Do karambolu i wypadku dwóch aut doszło na drodze S7 w Mierzawie w województwie świętokrzyskim. Pięć osób zostało rannych. Przez kilka godzin kierowcy zmagali się z utrudnieniami.

Zarówno karambol, jaki wypadek miały miejsce na odcinku dwóch kilometrów tej drogi S7, na jezdni w stronę Krakowa.

Jak podały służby drogowe i policja, ok. godz. 7 przy wyprzedzaniu zderzyły się dwa samochody osobowe.
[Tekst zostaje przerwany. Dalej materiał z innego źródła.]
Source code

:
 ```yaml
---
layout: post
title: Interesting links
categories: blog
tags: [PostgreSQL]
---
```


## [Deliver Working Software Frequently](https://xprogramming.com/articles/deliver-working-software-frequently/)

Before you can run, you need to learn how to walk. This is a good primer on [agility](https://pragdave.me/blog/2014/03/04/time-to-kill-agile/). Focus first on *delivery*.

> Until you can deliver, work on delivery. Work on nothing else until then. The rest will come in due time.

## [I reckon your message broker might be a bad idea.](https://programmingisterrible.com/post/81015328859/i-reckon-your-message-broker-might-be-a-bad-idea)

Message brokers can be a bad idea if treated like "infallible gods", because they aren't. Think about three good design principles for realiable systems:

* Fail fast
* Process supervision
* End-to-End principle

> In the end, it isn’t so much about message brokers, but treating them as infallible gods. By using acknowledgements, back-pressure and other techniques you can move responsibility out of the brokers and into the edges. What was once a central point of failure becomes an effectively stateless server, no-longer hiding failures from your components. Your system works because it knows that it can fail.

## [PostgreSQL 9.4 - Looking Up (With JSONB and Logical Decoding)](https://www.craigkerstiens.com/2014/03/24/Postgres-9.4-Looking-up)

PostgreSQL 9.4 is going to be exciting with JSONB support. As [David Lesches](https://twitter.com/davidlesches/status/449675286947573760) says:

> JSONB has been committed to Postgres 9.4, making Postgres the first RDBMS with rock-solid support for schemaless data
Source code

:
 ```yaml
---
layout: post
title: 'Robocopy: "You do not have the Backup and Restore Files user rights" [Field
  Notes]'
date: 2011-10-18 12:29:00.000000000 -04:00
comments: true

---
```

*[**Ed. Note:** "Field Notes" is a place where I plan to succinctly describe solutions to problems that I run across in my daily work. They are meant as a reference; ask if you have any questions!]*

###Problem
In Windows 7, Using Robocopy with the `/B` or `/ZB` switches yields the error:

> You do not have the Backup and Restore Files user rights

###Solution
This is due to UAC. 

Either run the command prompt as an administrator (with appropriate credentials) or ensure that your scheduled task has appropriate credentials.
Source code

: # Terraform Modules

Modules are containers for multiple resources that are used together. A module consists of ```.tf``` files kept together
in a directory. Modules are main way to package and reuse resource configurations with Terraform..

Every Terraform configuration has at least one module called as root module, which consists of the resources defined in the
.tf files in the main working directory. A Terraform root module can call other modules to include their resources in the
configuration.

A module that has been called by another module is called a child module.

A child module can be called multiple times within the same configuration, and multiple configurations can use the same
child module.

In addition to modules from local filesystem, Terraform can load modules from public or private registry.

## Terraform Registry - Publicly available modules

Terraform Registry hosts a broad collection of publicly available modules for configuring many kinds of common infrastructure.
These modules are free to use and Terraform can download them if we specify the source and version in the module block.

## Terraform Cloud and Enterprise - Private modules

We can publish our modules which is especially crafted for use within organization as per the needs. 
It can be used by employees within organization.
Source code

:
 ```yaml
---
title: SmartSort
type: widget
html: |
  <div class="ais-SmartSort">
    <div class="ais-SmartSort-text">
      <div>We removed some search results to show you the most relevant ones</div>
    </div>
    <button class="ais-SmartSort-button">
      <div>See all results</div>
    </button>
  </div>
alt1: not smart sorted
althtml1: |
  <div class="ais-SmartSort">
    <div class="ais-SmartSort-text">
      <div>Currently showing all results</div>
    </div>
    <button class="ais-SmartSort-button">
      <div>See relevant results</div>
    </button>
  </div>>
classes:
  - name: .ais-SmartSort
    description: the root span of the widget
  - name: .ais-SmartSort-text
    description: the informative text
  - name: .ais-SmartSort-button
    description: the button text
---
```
Ich kierowcy byli trzeźwi. W wypadku poszkodowana została jedna osoba. 

Godzinę później w pobliżu tego miejsca doszło do karambolu pięciu pojazdów, w tym ciężarówki. Jak przekazał sierż. sztabowy Michał Kwieciński z Komendy Powiatowej Policji w Jędrzejowie jeden z samochodów dachował. Ze wstępnych informacji wynika, że cztery osoby zostały zabrane do szpitala - dodał.

Jezdnia w kierunku Krakowa była całkowicie nieprzejezdna.

Na razie nie są znane przyczyny zdarzeń. Wiadomo, że rano w okolicy panowała mgła. Do wypadku i karambolu doszło w pobliżu miejsca, gdzie w piątek po południu na jezdni paliła się ciężarówka. Wrak pojazdu będzie w sobotę odholowywany.